Why do I get pain in the ears when flying?
After the pain of booking flights, airport parking and long check-in queues, many travellers experience another kind of pain – an ear pain upon take-off or landing. This pain is called aeroplane ear, ear barotrauma, barotitis media or aerotitis media – referring to the involvement of the middle ear.
The sensation is often described as ranging from an increasing pressure or fullness to a sharp piercing pain. It occurs when there is a significant pressure difference between the middle ear and the outside environment. It is most commonly felt during times of rapid pressure change (usually when the plane is taking off or landing), but can also cause discomfort during more gradual ascents or descents (such as when driving up or down a mountain).
There are many ways to help with the discomfort experiences during flights, some of which you may do without even realising it! These include:
- Swallowing, yawning, chewing gum or sucking on sweets are effective in opening the Eustachian tubes into the middle ear and provide quick relief.
- Equalising the pressure by gently blowing through your nose while keeping your mouth and nostrils closed – this is called the Valsalva manoeuvre and is often used by divers!
- Special earplugs that slowly equalise the pressure can help – your audiologist can advise exactly which style and size would be best for you.

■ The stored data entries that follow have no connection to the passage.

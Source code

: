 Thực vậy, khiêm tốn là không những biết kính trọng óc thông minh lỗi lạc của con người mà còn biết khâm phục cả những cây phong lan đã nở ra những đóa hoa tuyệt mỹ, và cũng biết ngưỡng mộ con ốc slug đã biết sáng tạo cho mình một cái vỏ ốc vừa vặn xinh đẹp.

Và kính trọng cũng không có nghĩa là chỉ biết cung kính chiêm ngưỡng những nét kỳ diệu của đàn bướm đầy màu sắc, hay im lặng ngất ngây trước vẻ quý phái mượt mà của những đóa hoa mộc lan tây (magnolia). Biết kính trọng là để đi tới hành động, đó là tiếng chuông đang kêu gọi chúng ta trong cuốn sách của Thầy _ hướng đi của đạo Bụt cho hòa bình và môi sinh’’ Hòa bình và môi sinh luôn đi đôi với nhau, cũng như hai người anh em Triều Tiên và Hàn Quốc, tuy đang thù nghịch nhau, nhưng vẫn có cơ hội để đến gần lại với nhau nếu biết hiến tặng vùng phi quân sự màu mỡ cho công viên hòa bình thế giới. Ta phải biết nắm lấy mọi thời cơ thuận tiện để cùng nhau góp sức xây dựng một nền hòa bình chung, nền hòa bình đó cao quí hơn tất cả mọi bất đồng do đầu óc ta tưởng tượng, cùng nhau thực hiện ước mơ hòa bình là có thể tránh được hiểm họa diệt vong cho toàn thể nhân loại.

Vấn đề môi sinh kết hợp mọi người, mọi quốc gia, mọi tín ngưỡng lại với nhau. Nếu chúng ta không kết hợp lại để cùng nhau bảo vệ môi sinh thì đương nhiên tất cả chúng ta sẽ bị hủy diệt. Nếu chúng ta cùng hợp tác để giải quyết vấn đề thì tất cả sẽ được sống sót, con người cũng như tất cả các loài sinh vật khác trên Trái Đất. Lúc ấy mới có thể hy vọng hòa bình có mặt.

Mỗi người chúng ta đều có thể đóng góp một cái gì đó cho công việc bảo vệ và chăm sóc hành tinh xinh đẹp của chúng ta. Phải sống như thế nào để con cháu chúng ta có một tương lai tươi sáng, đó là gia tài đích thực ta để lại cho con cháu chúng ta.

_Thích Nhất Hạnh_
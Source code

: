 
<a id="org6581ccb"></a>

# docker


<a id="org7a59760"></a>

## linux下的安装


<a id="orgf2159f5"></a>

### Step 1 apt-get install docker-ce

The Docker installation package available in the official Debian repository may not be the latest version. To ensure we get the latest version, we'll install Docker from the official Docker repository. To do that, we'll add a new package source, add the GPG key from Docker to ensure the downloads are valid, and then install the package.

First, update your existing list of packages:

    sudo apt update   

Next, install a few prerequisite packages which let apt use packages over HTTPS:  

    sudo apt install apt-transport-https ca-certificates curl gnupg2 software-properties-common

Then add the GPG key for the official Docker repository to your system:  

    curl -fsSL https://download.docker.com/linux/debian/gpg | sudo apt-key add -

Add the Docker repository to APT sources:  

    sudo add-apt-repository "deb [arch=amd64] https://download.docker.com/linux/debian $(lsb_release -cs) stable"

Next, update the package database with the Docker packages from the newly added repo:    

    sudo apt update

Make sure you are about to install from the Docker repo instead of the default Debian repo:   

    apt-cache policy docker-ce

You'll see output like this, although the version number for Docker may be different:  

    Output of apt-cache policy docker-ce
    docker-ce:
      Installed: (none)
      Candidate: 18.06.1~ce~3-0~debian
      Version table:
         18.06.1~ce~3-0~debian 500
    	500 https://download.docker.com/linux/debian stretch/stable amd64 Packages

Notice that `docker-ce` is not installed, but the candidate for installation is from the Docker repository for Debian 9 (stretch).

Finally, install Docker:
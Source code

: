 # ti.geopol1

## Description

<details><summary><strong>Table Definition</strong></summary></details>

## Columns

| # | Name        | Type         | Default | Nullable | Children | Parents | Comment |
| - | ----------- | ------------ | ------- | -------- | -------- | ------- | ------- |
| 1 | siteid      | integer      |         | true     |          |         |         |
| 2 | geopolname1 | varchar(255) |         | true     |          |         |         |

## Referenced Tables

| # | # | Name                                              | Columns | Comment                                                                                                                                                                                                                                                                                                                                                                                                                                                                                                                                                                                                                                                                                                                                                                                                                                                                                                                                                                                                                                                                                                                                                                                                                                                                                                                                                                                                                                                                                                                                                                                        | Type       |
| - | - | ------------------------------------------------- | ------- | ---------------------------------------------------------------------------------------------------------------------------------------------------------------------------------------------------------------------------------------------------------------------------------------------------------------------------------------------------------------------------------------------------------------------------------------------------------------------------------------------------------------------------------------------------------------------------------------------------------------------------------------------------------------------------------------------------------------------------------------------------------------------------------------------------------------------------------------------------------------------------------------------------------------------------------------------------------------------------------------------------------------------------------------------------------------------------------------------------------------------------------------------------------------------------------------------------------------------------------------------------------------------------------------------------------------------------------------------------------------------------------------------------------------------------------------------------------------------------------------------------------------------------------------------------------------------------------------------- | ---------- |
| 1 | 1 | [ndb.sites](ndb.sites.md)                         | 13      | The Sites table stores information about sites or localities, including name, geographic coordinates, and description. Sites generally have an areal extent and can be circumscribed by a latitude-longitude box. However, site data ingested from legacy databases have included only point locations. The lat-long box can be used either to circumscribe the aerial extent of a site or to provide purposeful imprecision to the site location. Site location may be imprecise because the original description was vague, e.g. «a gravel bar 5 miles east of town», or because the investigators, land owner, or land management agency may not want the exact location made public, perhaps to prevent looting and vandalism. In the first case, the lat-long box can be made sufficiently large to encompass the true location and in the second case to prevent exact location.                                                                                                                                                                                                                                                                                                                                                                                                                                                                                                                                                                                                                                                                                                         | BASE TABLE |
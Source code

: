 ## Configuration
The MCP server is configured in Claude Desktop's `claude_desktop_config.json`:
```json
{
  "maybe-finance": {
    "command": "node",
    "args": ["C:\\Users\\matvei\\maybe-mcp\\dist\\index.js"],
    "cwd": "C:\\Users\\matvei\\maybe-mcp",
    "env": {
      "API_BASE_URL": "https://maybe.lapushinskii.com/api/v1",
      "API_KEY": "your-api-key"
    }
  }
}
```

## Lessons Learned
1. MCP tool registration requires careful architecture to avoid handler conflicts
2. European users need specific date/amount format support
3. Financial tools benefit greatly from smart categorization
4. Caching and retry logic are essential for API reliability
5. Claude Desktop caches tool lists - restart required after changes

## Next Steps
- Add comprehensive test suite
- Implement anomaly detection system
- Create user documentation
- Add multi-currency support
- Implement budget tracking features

- Some medicines can help reduce pain while flying. Decongestants work by decreasing inflammation in the sinuses and can be taken either as a nasal spray or oral tablets. However, they should not be used frequently or if you have other medical conditions. Speak with your doctor or audiologist about your best options.
- Surgical options, such as the placement of grommets, can benefit frequent flyers with severe ear pain. It is best to speak with your audiologist to make sure you have explored all your available options.
Ear pain while flying can be worsened if you have a cold, congestion, ear or sinus infection. If possible, try to avoid flying if you are unwell and try to stay awake during ascents or descents. Some people find their allergies can be triggered on flights due to being in a small space with many other people. In these cases, anti-allergy medicines can be taken prior to the flight to keep any reactions at bay, reducing ear pain from inflamed sinuses.
If you have any questions about flying with hearing aids or relieving ear pain while travelling, be sure to speak with your independent audiologist.